Possivelmente conhece a frase “a miséria adora companhia”. Sabe o que quer dizer?

Tal como num artigo anterior, em que defendi a ideia de que nós criamos a nossa sorte, também acredito e sei que a miséria adora companhia.

É tão fácil arranjar amigos, conhecidos, colegas de trabalho que partilhem das mesmas desgraças que nós, e que até arranjem desgraças e misérias piores que a nossa, só para nos sentirmos acompanhados, e solidários uns com os outros.

Arranjamos sempre companhia para a nossa miséria. É fácil e cómodo. Faz-nos sentir parte de um grupo, o grupo dos miseráveis.

Agir e tentar mudar já não é assim tão fácil. Muito menos ter a capacidade de aprender com as “misérias” da vida e por isso ver sempre o “copo meio cheio”. Eu sei que é difícil, mas você só tem a ganhar se experimentar mudar a direcção do seu pensamento. Mudar de miserável para abundante.

“Uma desgraça nunca vem só”, possivelmente também conhece esta frase. Mais do mesmo. E se acredita nela, não está a criar a sua sorte, mas sim a entregar o seu destino nas mãos do acaso.

Os pensamentos de miséria atraem pensamentos e contextos semelhantes. Miseráveis, fracos, infelizes. Da mesma forma como o contrário também se passa.

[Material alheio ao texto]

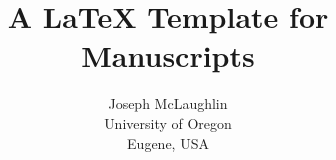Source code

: \title{A {\LaTeX} Template for Manuscripts}
\author{Joseph McLaughlin \\
        University of Oregon \\ 
        Eugene, USA}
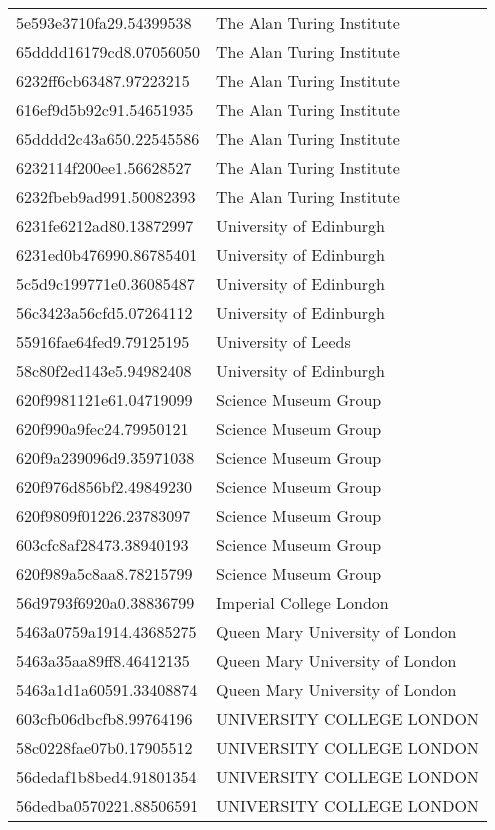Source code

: \begin{tabular}{ll}
5e593e3710fa29.54399538 & The Alan Turing Institute \\
65dddd16179cd8.07056050 & The Alan Turing Institute \\
6232ff6cb63487.97223215 & The Alan Turing Institute \\
616ef9d5b92c91.54651935 & The Alan Turing Institute \\
65dddd2c43a650.22545586 & The Alan Turing Institute \\
6232114f200ee1.56628527 & The Alan Turing Institute \\
6232fbeb9ad991.50082393 & The Alan Turing Institute \\
6231fe6212ad80.13872997 & University of Edinburgh \\
6231ed0b476990.86785401 & University of Edinburgh \\
5c5d9c199771e0.36085487 & University of Edinburgh \\
56c3423a56cfd5.07264112 & University of Edinburgh \\
55916fae64fed9.79125195 & University of Leeds \\
58c80f2ed143e5.94982408 & University of Edinburgh \\
620f9981121e61.04719099 & Science Museum Group \\
620f990a9fec24.79950121 & Science Museum Group \\
620f9a239096d9.35971038 & Science Museum Group \\
620f976d856bf2.49849230 & Science Museum Group \\
620f9809f01226.23783097 & Science Museum Group \\
603cfc8af28473.38940193 & Science Museum Group \\
620f989a5c8aa8.78215799 & Science Museum Group \\
56d9793f6920a0.38836799 & Imperial College London \\
5463a0759a1914.43685275 & Queen Mary University of London \\
5463a35aa89ff8.46412135 & Queen Mary University of London \\
5463a1d1a60591.33408874 & Queen Mary University of London \\
603cfb06dbcfb8.99764196 & UNIVERSITY COLLEGE LONDON \\
58c0228fae07b0.17905512 & UNIVERSITY COLLEGE LONDON \\
56dedaf1b8bed4.91801354 & UNIVERSITY COLLEGE LONDON \\
56dedba0570221.88506591 & UNIVERSITY COLLEGE LONDON \\

\end{tabular}

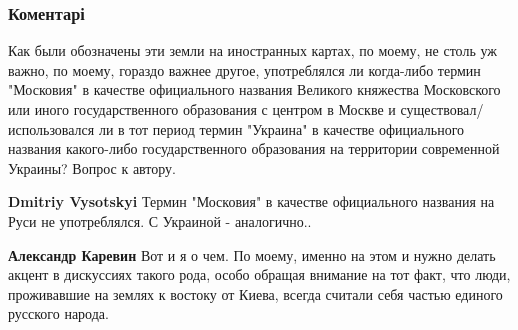  
 
 
 
 
\subsubsection{Коментарі}

\begin{itemize}
 

Как были обозначены эти земли на иностранных картах, по моему, не столь уж
важно, по моему, гораздо важнее другое, употреблялся ли когда-либо термин
"Московия" в качестве официального названия Великого княжества Московского или
иного государственного образования с центром в Москве и
существовал/использовался ли в тот период термин "Украина" в качестве
официального названия какого-либо государственного образования на территории
современной Украины? Вопрос к автору.

\begin{itemize}
 
\textbf{Dmitriy Vysotskyi} Термин "Московия" в качестве официального названия на Руси не употреблялся. С Украиной - аналогично..

 
\textbf{Александр Каревин} Вот и я о чем. По моему, именно на этом и нужно делать акцент в дискуссиях такого рода, особо обращая внимание на тот факт, что люди, проживавшие на землях к востоку от Киева, всегда считали себя частью единого русского народа.


\end{itemize}
\end{itemize}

Quando der por si a ter pensamentos pequeninos e miseráveis, pergunte a si mesma se é isso que quer para a sua vida. Recupere o seu objectivo na sua cabeça e faça dele o seu foco. Mergulhe na fé, mate esses pensamentos e crenças que não a deixam avançar.

Permita que a sua cabeça pense em coisas grandes, em abundância. É isso que você merece, não merece algo pequenino.

Merece a grandiosidade do Universo, ele foi feito para todos de forma igual, por isso aproveite a parte que lhe compete!